JULY 27, 2018
New McCarthyism allows
corporate media to tighten grip, Democrats to ignore their own failings
ALAN MACLEOD
To the shock of many, Donald
Trump won the 2016 presidential elections, becoming the 45th president of the
United States. Not least shocked were corporate media, and the political
establishment more generally; the Princeton Election Consortium confidently
predicted an over 99 percent chance of a Clinton victory, while MSNBC’s
Rachel Maddow (10/17/16)
said it could be a “Goldwater-style landslide.”
Indeed, Hillary Clinton and
her team actively
attempted to secure a Trump primary victory, assured that he would be
the easiest candidate to beat.

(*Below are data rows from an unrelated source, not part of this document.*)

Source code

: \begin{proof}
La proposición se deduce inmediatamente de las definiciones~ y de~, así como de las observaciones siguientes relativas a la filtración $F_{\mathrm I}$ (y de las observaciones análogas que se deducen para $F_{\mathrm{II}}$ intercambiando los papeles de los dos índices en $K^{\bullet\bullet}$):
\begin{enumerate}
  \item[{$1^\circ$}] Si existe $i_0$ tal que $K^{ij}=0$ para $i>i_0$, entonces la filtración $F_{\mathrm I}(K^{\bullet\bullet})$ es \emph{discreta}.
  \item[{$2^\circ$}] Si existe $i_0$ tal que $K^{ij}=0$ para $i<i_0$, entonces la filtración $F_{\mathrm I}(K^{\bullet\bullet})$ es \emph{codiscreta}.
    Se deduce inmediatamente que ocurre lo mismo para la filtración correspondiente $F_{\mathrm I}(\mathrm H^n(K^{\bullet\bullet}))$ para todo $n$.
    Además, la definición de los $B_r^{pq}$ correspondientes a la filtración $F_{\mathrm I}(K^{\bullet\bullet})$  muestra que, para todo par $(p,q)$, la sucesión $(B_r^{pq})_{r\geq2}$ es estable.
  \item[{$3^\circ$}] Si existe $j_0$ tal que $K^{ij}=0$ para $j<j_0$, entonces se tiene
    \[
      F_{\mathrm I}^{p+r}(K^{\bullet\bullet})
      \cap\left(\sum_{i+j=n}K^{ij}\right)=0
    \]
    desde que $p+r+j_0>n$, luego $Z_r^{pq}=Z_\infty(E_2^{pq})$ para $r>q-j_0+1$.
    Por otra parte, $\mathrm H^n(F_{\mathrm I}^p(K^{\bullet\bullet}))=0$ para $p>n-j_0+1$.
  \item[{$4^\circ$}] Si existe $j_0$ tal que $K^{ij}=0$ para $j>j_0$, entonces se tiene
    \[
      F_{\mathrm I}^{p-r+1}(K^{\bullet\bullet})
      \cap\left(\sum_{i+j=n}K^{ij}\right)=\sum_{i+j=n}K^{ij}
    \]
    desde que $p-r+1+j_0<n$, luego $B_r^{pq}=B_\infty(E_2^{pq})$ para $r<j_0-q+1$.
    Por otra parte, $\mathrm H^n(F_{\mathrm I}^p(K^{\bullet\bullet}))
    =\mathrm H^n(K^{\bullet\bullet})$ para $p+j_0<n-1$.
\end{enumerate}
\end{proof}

The Podesta emails show that
her team considered even before the primaries that associating Trump with
Vladimir Putin and Russia would be a winning strategy and employed the tactic
throughout 2016 and beyond.
With Clinton claiming, “Putin would
rather have a puppet as president,” Russia was by far the most discussed topic
during the presidential debates (FAIR.org, 10/13/16),
easily eclipsing healthcare, terrorism, poverty and inequality. Media seized
upon the theme, with Paul Krugman (New York Times, 7/22/16)
asserting Trump would be a “Siberian candidate,”

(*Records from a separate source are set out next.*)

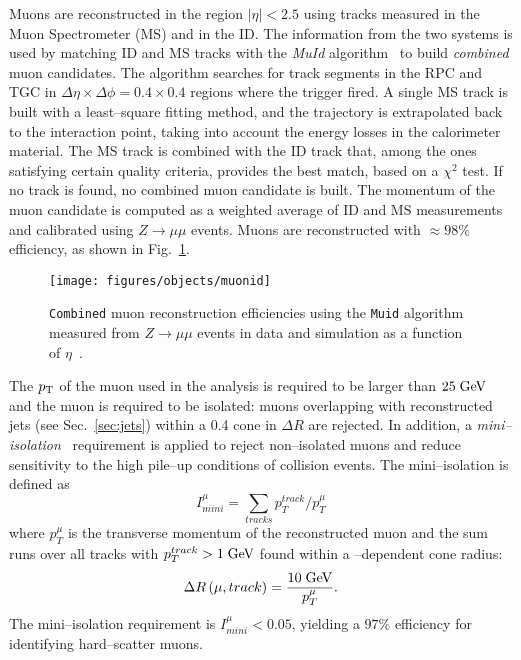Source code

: Muons are reconstructed in the region $|\eta|<2.5$ using tracks
measured in the Muon Spectrometer (MS) and in the ID.
The information from the two systems is used by matching ID and MS
tracks with the {\it MuId} algorithm~\cite{muidalgo} to build 
{\it combined} muon candidates.
The algorithm searches for track segments in the RPC and TGC in
$\Delta\eta\times\Delta\phi=0.4\times0.4$ regions where the trigger
fired. A single MS track is built with a least--square fitting method, and
the trajectory is extrapolated back to the interaction point, taking
into account the energy losses in the calorimeter material. 
The MS track is combined with the ID track that, among the ones
satisfying certain quality criteria, provides the best match, based on a
$\chi^2$ test. If no track is found, no combined muon candidate is built.
The momentum of the muon candidate is computed as a weighted average
of ID and MS measurements and calibrated using $Z\to \mu\mu$ events.
Muons are reconstructed with \mbox{$\approx{}98\%$} efficiency, as shown in
Fig.~\ref{fig:mueff}.

\begin{figure}[htb!]\centering
  \texttt{[image: figures/objects/muonid]}
  \caption{\texttt{Combined} muon reconstruction efficiencies using
    the \texttt{Muid} algorithm measured from $Z\to \mu\mu$ events in
    data and simulation as a function of
    $\eta$~\cite{miniisolation}.} 
  \label{fig:mueff}
\end{figure}

The $p_{\mathrm{T}}$ of the muon used in the analysis is required to be larger
than \mbox{$25 \; \mathrm{GeV}{}$} and the muon is required to be isolated: muons
overlapping with reconstructed jets (see Sec.~\ref{sec:jets})
within a 0.4 cone in $\Delta R$ are rejected. In addition, a {\it
  mini--isolation}~\cite{miniisolation} requirement is applied to
reject non--isolated muons and reduce sensitivity to the high pile--up
conditions of \eighttev{} collision events. The mini--isolation is
defined as
\begin{equation}
I^{\mu}_{mini}=\sum_{tracks}p_T^{track}/p_T^{\mu}
\end{equation}
where $p_T^{\mu}$ is the transverse momentum of the reconstructed muon
and the sum runs over all tracks with $p_T^{track}>1\; \mathrm{GeV}$ found within a \pt{}--dependent cone
radius:
\begin{equation}
\Delta{}R\left(\mu, track\right)=\frac{10\; \mathrm{GeV}}{p_T^{\mu}}.
\end{equation}
The mini--isolation requirement is $I^{\mu}_{mini}<0.05$, yielding
a $97\%$ efficiency for identifying hard--scatter muons.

while ex-CIA Director Michael Hayden (Washington Post, 5/16/16)
claimed Trump would be Russia’s “useful fool.”
The day after the election,
Jonathan Allen’s book Shattered detailed, Clinton’s team decided that
the proliferation of Russian-sponsored “fake news” online was the primary
reason for their loss.
Within weeks, the Washington
Post (11/24/16)
was publicizing the website PropOrNot.com,
which purports to help users differentiate sources as fake or genuine, as an
invaluable tool in the battle against fake news (FAIR.org, 12/1/16, 12/8/16).

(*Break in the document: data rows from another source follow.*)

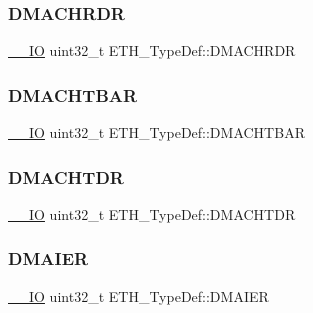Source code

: \mbox{\label{struct_e_t_h___type_def_ab4a222f725cc43952993519b20466637}} 
\subsubsection{\texorpdfstring{DMACHRDR}{DMACHRDR}}
{\footnotesize\ttfamily \mbox{\hyperlink{group___c_m_s_i_s___c_m3__core__definitions_gaec43007d9998a0a0e01faede4133d6be}{\+\_\+\+\_\+\+IO}} uint32\+\_\+t E\+T\+H\+\_\+\+Type\+Def\+::\+D\+M\+A\+C\+H\+R\+DR}

\mbox{\label{struct_e_t_h___type_def_abb2eba5ee2a1621abeeb59e3aadc0318}} 
\subsubsection{\texorpdfstring{DMACHTBAR}{DMACHTBAR}}
{\footnotesize\ttfamily \mbox{\hyperlink{group___c_m_s_i_s___c_m3__core__definitions_gaec43007d9998a0a0e01faede4133d6be}{\+\_\+\+\_\+\+IO}} uint32\+\_\+t E\+T\+H\+\_\+\+Type\+Def\+::\+D\+M\+A\+C\+H\+T\+B\+AR}

\mbox{\label{struct_e_t_h___type_def_ab02310e389320a383022b666af621ba9}} 
\subsubsection{\texorpdfstring{DMACHTDR}{DMACHTDR}}
{\footnotesize\ttfamily \mbox{\hyperlink{group___c_m_s_i_s___c_m3__core__definitions_gaec43007d9998a0a0e01faede4133d6be}{\+\_\+\+\_\+\+IO}} uint32\+\_\+t E\+T\+H\+\_\+\+Type\+Def\+::\+D\+M\+A\+C\+H\+T\+DR}

\mbox{\label{struct_e_t_h___type_def_af35764e78c9cb2a8743822f63134ef42}} 
\subsubsection{\texorpdfstring{DMAIER}{DMAIER}}
{\footnotesize\ttfamily \mbox{\hyperlink{group___c_m_s_i_s___c_m3__core__definitions_gaec43007d9998a0a0e01faede4133d6be}{\+\_\+\+\_\+\+IO}} uint32\+\_\+t E\+T\+H\+\_\+\+Type\+Def\+::\+D\+M\+A\+I\+ER}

The website soberly informs its readers that you see news sources critiquing
the “mainstream media,” the EU, NATO, Obama, Clinton, Angela Merkel or other
centrists are a telltale sign of Russian propaganda. It also claims that when
news sources argue against foreign intervention and war with Russia, that’s
evidence that you are reading Kremlin-penned fake news.
PropOrNot claims it has
identified over 200 popular websites that “routinely peddle…Russian
propaganda.” Included in the list were Wikileaks, Trump-supporting
right-wing websites like InfoWars and the Drudge Report,
libertarian outlets like the Ron Paul Institute and Antiwar.com,
and award-winning anti-Trump (but also Clinton-critical) left-wing sites
like TruthDig and Naked Capitalism. Thus it was uniquely news
sources that did not lie in the fairway between Clinton Democrats and moderate
Republicans that were tarred as propaganda.
PropOrNot calls for an FBI
investigation into the news sources listed. Even its creators see the
resemblance to a new McCarthyism, as it appears as a frequently
asked question on their website. (They say it is not McCarthyism,
because “we are not accusing anyone of lawbreaking, treason, or ‘being a member
of the Communist Party.’”) However, this new McCarthyism does not stem from the
conservative right like before, but from the establishment center.
That the list is so evidently
flawed and its creators refuse to reveal their identities or funding did not
stop the issue becoming one of the most discussed in mainstream circles. Media
talk of fake news sparked organizations like Google, Facebook, Bing and YouTube to
change their algorithms, ostensibly to combat it.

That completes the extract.